ABSTRACT: PURPOSE: It has not yet been clearly defined whether anaplastic lymphoma kinase (ALK) expression can be detected in pancreatic ductal adenocarcinoma (PDAC). METHODS: Within a retrospective study, archival PDAC surgical specimens were screened for ALK expression in tumor and normal tissue by immunohistochemistry (IHC) with the use of a specific ALK detection kit on a tissue microarray (TMA). RESULTS: PDAC tumor tissue was available from 99 resected cases: fifty-eight out of 99 patients (59 %) had nodal-positive disease, and 80 patients (81 %) had pT3 tumors. Forty-nine patients underwent R0 resection, and in 48 cases, resection status was classified R1. Regarding ALK expression, five cases showed faint immunoreactivity on TMA, which was negative on whole mount sections. All other 94 cases showed no ALK expression. CONCLUSION: In 99 PDAC cases, no ALK expression was detected by IHC; ALK thus may not serve as a relevant drug target in PDAC.

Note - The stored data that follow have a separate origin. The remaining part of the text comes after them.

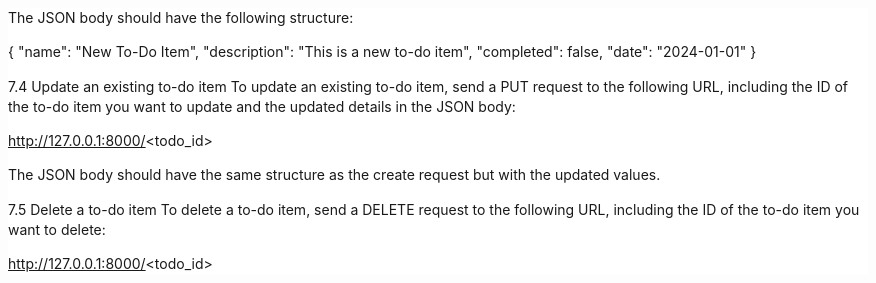 The JSON body should have the following structure:
 
{
    "name": "New To-Do Item",
    "description": "This is a new to-do item",
    "completed": false,
    "date": "2024-01-01"
}
 
 
7.4 Update an existing to-do item
To update an existing to-do item, send a PUT request to the following URL, including the ID of the to-do item you want to update and the updated details in the JSON body:
 
http://127.0.0.1:8000/<todo_id>
 
 
The JSON body should have the same structure as the create request but with the updated values.
 
7.5 Delete a to-do item
To delete a to-do item, send a DELETE request to the following URL, including the ID of the to-do item you want to delete:
 
http://127.0.0.1:8000/<todo_id>
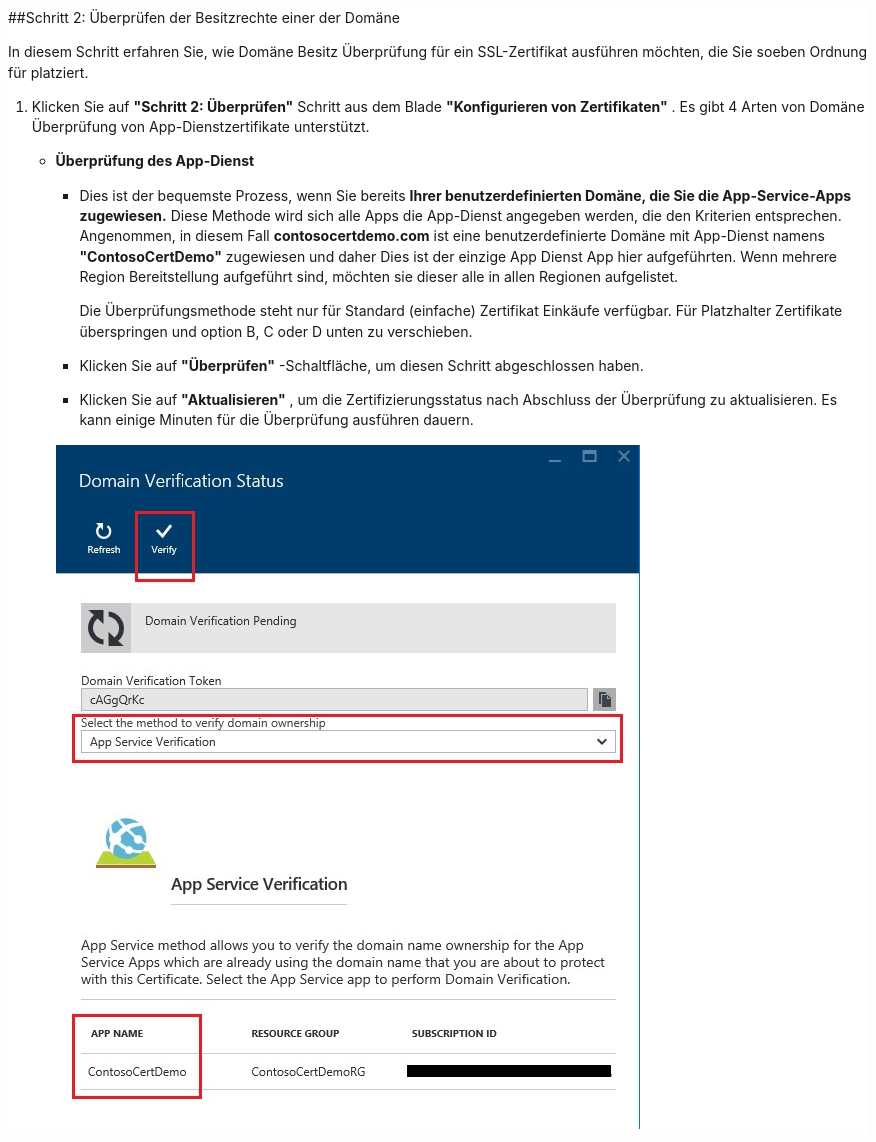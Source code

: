 ##<a name="a-namebkmkverifyownershipastep-2-verify-the-domain-ownership"></a><a name="bkmk_VerifyOwnership"></a>Schritt 2: Überprüfen der Besitzrechte einer der Domäne

In diesem Schritt erfahren Sie, wie Domäne Besitz Überprüfung für ein SSL-Zertifikat ausführen möchten, die Sie soeben Ordnung für platziert. 

1.  Klicken Sie auf **"Schritt 2: Überprüfen"** Schritt aus dem Blade **"Konfigurieren von Zertifikaten"** . Es gibt 4 Arten von Domäne Überprüfung von App-Dienstzertifikate unterstützt.

    * **Überprüfung des App-Dienst** 
    
        * Dies ist der bequemste Prozess, wenn Sie bereits **Ihrer benutzerdefinierten Domäne, die Sie die App-Service-Apps zugewiesen.** Diese Methode wird sich alle Apps die App-Dienst angegeben werden, die den Kriterien entsprechen. 
           Angenommen, in diesem Fall **contosocertdemo.com** ist eine benutzerdefinierte Domäne mit App-Dienst namens **"ContosoCertDemo"** zugewiesen und daher Dies ist der einzige App Dienst App hier aufgeführten. Wenn mehrere Region Bereitstellung aufgeführt sind, möchten sie dieser alle in allen Regionen aufgelistet.
        
           Die Überprüfungsmethode steht nur für Standard (einfache) Zertifikat Einkäufe verfügbar. Für Platzhalter Zertifikate überspringen und option B, C oder D unten zu verschieben.
        * Klicken Sie auf **"Überprüfen"** -Schaltfläche, um diesen Schritt abgeschlossen haben.
        * Klicken Sie auf **"Aktualisieren"** , um die Zertifizierungsstatus nach Abschluss der Überprüfung zu aktualisieren. Es kann einige Minuten für die Überprüfung ausführen dauern.
        
        ![Abbildung des App-Dienst Überprüfung einfügen](./media/app-service-web-purchase-ssl-web-site/AppVerify.jpg)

10 Article Surgery for metastasis to the pancreas: is it safe and effective? 2013

Niess, Hanno / Conrad, Claudius / Kleespies, Axel / Haas, Florian / Bao, Qi / Jauch, Karl-Walter / Graeb, Christian / Bruns, Christiane J. ·Department of Surgery, University of Munich - Campus Grosshadern, Munich, Germany. ·J Surg Oncol · Pubmed #23637007.

ABSTRACT: BACKGROUND: Pancreatic metastases are rare and only sparse data exists on treatment options. After recent advances in pancreatic surgery, metastasectomies have become promising treatment alternatives. METHODS: Twenty-six patients underwent pancreatic metastasectomy between 1991 and 2010 at our institution. Data was evaluated retrospectively. RESULTS: Renal cell carcinoma was the most common origin of pancreatic metastases (n = 16; 62%). Other primaries include gall bladder carcinoma, leiomyosarcoma, colon cancer (all n = 2), and others. The median time interval between primary tumor and pancreatic resection was 5.3 years [0-24]. Eleven pancreatic head resections (42%), fourteen distal pancreatectomies (54%), and one total pancreatectomy were performed (4%). The estimated 3- and 5-year survival rates were 73.2% and 52.3%, respectively. The estimated median overall survival was 63 months (CI: 37.8-88.1 months). There' was no perioperative death. The complication rate and relaparotomy rate was 31% and 19%, respectively. Patients suffering from synchronous metastases at the time of pancreatic surgery had a statistically significant shorter median overall survival time (11 months vs. 64 months). CONCLUSIONS: Despite the operative risk involved, we believe that pancreatic resection should be considered in selected patients with good performance status, stable disease and isolated pancreatic metastases.